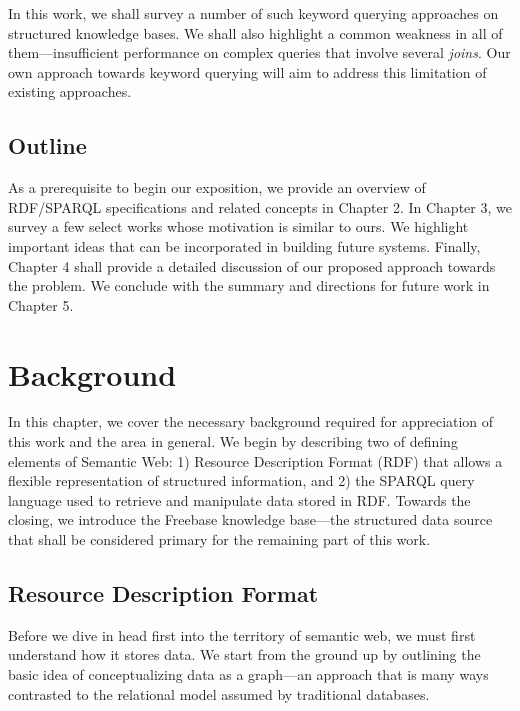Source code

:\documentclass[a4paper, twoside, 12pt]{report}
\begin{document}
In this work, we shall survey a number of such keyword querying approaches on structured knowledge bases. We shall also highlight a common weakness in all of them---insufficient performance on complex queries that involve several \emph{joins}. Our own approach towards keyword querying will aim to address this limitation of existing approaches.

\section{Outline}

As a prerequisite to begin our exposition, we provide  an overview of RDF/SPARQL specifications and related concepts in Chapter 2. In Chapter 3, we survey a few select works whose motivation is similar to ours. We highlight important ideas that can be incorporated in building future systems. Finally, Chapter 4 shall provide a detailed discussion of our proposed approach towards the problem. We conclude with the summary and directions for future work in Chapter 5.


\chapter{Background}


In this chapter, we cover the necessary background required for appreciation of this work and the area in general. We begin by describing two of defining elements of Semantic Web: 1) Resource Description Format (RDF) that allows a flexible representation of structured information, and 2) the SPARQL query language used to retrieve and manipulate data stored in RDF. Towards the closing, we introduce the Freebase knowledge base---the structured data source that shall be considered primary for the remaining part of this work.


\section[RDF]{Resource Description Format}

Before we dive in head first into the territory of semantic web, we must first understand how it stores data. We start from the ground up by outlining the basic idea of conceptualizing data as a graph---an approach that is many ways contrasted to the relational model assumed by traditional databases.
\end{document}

********************

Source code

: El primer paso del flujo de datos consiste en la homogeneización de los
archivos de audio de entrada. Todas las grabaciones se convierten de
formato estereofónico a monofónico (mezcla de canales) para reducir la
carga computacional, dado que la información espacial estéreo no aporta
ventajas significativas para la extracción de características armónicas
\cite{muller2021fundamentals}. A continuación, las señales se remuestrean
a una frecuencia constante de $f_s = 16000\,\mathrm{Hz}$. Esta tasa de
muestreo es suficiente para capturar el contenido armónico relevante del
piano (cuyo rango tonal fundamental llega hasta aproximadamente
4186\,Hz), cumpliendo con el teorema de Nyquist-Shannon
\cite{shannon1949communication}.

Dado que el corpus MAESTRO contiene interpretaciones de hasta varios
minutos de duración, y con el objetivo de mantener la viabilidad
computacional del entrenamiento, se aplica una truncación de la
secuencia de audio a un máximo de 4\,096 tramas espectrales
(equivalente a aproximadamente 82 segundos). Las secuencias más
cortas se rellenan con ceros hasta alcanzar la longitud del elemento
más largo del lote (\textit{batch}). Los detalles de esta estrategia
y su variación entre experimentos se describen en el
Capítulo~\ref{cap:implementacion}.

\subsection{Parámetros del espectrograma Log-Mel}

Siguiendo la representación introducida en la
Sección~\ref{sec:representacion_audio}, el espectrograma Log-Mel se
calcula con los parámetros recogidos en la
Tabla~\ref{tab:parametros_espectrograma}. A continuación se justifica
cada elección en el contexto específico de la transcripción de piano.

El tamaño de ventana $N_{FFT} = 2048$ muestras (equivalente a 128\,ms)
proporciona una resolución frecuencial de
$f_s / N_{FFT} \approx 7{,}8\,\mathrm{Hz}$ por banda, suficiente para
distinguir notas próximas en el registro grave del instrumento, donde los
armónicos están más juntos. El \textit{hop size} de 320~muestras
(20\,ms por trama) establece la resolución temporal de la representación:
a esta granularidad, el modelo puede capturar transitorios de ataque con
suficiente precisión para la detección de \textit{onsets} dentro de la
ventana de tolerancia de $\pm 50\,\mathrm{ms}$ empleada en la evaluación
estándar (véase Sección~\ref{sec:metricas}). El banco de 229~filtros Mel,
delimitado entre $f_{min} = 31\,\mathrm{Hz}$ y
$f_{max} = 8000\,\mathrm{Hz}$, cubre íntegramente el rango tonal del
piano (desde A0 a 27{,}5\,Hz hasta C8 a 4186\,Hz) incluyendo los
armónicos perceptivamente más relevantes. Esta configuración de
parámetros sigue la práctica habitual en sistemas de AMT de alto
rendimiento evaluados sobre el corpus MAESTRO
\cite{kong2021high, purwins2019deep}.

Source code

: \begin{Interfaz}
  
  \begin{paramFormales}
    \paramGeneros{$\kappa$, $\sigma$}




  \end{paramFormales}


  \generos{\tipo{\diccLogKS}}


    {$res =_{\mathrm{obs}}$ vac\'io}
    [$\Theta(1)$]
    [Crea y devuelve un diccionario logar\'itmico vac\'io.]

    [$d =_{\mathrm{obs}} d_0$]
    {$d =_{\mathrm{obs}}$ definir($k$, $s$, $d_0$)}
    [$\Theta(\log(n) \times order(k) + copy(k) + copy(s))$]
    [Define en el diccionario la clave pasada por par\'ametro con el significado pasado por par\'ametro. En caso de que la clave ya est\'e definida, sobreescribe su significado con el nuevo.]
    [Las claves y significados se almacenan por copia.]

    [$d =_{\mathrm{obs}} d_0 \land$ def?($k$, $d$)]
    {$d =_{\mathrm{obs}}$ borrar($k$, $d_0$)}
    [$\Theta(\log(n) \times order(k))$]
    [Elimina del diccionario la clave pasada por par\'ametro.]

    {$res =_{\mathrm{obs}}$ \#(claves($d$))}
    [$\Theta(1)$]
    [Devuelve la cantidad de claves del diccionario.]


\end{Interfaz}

********************

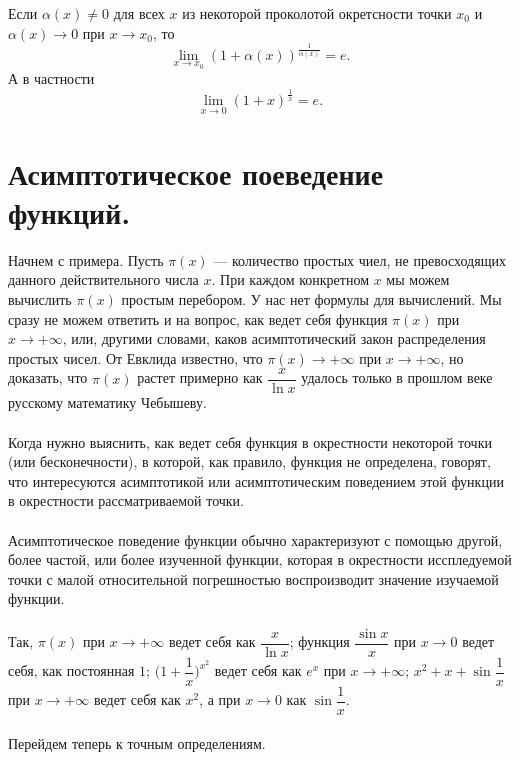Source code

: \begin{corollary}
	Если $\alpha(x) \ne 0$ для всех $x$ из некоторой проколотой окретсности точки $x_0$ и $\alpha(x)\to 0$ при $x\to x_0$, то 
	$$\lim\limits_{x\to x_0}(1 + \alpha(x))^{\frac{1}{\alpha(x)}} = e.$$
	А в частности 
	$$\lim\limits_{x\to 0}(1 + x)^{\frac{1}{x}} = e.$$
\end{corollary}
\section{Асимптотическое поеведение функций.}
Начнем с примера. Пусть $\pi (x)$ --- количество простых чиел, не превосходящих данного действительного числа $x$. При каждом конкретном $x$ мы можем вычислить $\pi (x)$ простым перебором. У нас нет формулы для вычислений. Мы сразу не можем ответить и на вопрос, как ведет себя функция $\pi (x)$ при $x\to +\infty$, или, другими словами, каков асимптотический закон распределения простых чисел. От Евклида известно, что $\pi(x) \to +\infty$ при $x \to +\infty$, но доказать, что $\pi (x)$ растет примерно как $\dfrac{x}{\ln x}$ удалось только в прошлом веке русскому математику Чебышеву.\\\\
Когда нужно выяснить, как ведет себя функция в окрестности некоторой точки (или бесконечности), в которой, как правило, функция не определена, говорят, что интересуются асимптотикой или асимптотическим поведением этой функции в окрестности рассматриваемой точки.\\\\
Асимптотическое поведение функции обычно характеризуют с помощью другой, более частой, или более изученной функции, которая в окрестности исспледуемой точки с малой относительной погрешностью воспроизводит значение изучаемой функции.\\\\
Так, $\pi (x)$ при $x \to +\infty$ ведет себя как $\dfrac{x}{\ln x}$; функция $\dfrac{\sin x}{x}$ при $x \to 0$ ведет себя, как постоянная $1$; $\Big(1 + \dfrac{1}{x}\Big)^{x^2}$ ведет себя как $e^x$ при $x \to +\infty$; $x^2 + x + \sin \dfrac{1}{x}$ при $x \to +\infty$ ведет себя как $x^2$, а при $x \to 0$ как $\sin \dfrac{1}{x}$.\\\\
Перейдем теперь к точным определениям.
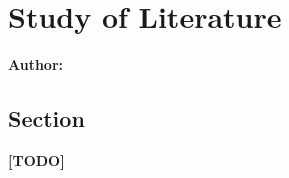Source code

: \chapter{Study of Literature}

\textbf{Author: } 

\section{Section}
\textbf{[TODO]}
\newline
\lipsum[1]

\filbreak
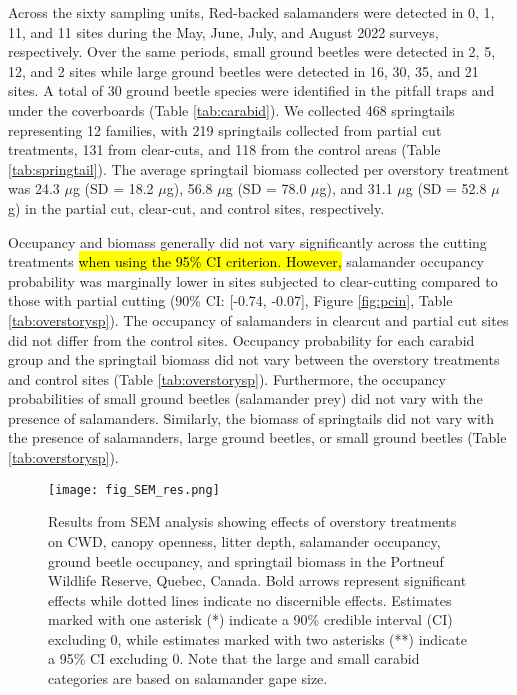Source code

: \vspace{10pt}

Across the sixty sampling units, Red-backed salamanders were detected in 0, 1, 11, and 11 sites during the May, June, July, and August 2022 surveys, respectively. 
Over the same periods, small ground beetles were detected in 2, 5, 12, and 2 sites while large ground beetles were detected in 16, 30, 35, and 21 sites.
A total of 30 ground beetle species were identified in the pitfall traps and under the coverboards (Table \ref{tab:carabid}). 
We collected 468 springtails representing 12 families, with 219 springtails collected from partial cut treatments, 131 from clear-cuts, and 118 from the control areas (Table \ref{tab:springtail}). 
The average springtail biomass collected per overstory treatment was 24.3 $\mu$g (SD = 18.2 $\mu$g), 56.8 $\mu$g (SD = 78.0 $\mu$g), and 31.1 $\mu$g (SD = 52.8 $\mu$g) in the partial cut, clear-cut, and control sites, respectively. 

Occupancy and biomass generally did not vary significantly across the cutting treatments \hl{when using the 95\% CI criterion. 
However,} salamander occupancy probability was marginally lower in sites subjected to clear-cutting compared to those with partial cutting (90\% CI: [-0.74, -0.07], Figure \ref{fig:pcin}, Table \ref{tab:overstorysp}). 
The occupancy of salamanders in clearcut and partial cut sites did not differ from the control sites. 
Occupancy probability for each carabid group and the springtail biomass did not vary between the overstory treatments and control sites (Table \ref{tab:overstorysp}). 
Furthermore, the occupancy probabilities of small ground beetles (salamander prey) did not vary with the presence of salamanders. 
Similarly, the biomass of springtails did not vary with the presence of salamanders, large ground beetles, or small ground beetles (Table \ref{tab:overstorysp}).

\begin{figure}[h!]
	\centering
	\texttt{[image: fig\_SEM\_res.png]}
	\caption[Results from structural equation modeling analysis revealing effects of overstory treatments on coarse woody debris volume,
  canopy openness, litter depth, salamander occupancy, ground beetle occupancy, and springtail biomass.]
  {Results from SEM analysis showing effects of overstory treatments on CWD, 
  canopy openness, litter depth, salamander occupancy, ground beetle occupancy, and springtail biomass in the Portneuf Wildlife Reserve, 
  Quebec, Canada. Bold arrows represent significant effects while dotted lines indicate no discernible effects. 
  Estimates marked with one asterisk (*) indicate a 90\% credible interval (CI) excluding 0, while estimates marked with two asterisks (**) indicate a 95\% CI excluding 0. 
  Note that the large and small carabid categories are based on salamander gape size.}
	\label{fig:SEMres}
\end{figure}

********************

**Exercise aim**
In the records above, some lines hold the word "Resource"; copy each such line.

**Exercise answer**
In this chapter, we cover the necessary background required for appreciation of this work and the area in general. We begin by describing two of defining elements of Semantic Web: 1) Resource Description Format (RDF) that allows a flexible representation of structured information, and 2) the SPARQL query language used to retrieve and manipulate data stored in RDF. Towards the closing, we introduce the Freebase knowledge base---the structured data source that shall be considered primary for the remaining part of this work.
\section[RDF]{Resource Description Format}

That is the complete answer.